Un buen padre también hace algo de esto, al tiempo que encarna otras funciones destinadas a la indispensable y siempre problemática imbricación entre naturaleza y cultura.

No es difícil acordar, al menos tentativamente, con estas aseveraciones aunque, en la práctica, no resulten ni remotamente ejercicios sencillos.

Las madres y padres –o los que estén ejerciendo esas funciones- se ubican como los agentes privilegiados de cambio en el desarrollo del hijo, acompañando el inefable influjo de lo que la naturaleza dispone.
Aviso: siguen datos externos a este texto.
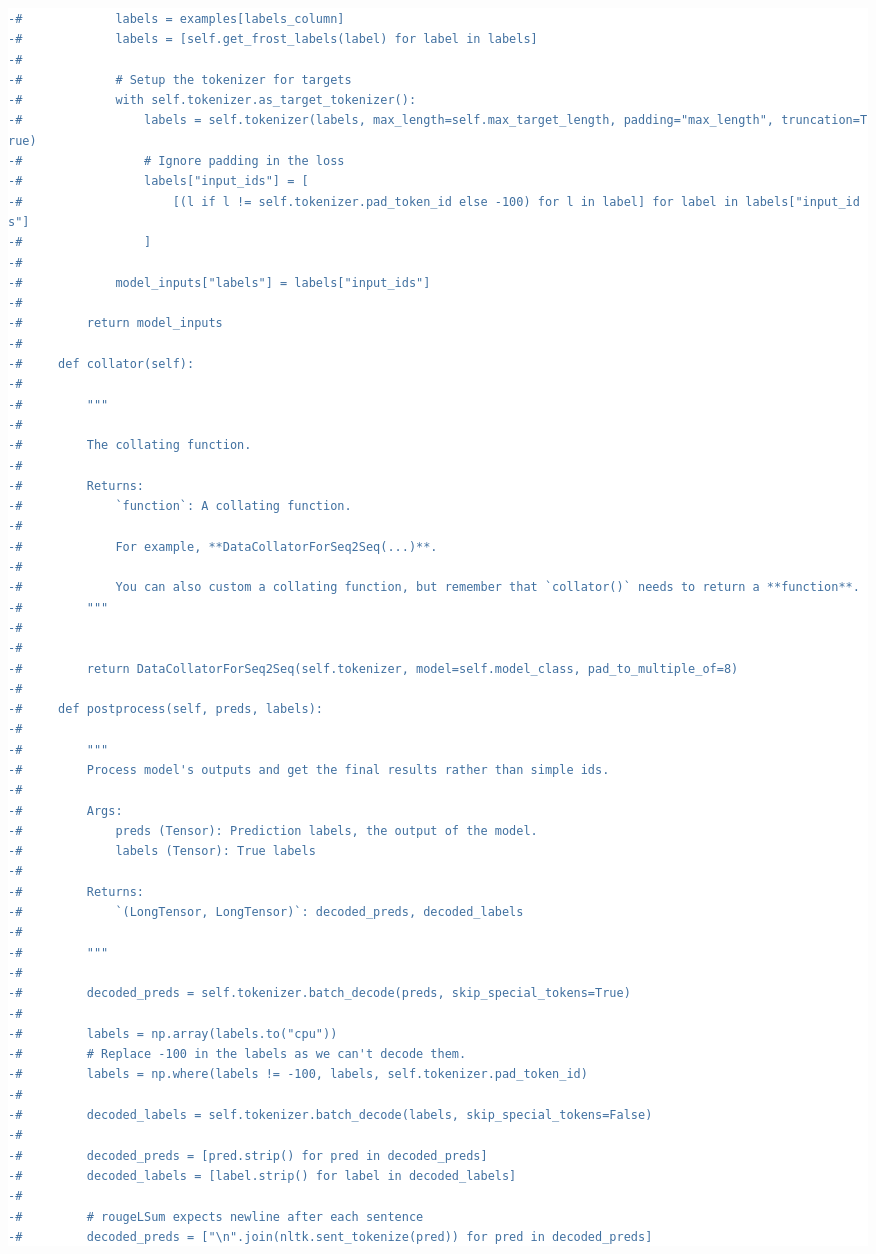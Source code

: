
 ```diff
-#             labels = examples[labels_column]
-#             labels = [self.get_frost_labels(label) for label in labels]
-#
-#             # Setup the tokenizer for targets
-#             with self.tokenizer.as_target_tokenizer():
-#                 labels = self.tokenizer(labels, max_length=self.max_target_length, padding="max_length", truncation=True)
-#                 # Ignore padding in the loss
-#                 labels["input_ids"] = [
-#                     [(l if l != self.tokenizer.pad_token_id else -100) for l in label] for label in labels["input_ids"]
-#                 ]
-#
-#             model_inputs["labels"] = labels["input_ids"]
-#
-#         return model_inputs
-#
-#     def collator(self):
-#
-#         """
-#
-#         The collating function.
-#
-#         Returns:
-#             `function`: A collating function.
-#
-#             For example, **DataCollatorForSeq2Seq(...)**.
-#
-#             You can also custom a collating function, but remember that `collator()` needs to return a **function**.
-#         """
-#
-#
-#         return DataCollatorForSeq2Seq(self.tokenizer, model=self.model_class, pad_to_multiple_of=8)
-#
-#     def postprocess(self, preds, labels):
-#
-#         """
-#         Process model's outputs and get the final results rather than simple ids.
-#
-#         Args:
-#             preds (Tensor): Prediction labels, the output of the model.
-#             labels (Tensor): True labels
-#
-#         Returns:
-#             `(LongTensor, LongTensor)`: decoded_preds, decoded_labels
-#
-#         """
-#
-#         decoded_preds = self.tokenizer.batch_decode(preds, skip_special_tokens=True)
-#
-#         labels = np.array(labels.to("cpu"))
-#         # Replace -100 in the labels as we can't decode them.
-#         labels = np.where(labels != -100, labels, self.tokenizer.pad_token_id)
-#
-#         decoded_labels = self.tokenizer.batch_decode(labels, skip_special_tokens=False)
-#
-#         decoded_preds = [pred.strip() for pred in decoded_preds]
-#         decoded_labels = [label.strip() for label in decoded_labels]
-#
-#         # rougeLSum expects newline after each sentence
-#         decoded_preds = ["\n".join(nltk.sent_tokenize(pred)) for pred in decoded_preds]
```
Pero estas versiones de progenitores pronto empiezan a verse insuficientes, incapaces de resolver las encrucijadas en las que las subjetividades de sus hijos se ven inmersas, enfrentando a los padres, de un modo radical, con su propia angustia.

Éstos pueden defenderse intentando, desesperadamente, aplacar la angustia de los niños para, así, doblegar las propias. Pero el esfuerzo resulta infructuoso, promoviendo conflictos familiares, desbordes ansiosos, trastornos psicosomáticos y actuaciones diversas, es decir, síntomas que señalan esa imposibilidad estructural.

Lo que salta a la luz es la necesidad, por parte de las madres y padres, de concebirse como fallidos, esto es, sujetos que no pueden todo –y, por tanto, pueden algo- permitiendo por eso mismo que sus hijos vivan y se apropien de los procesos que deben enfrentar, resolviendo como puedan esas situaciones angustiantes que nadie logrará evitarles. Menos mal.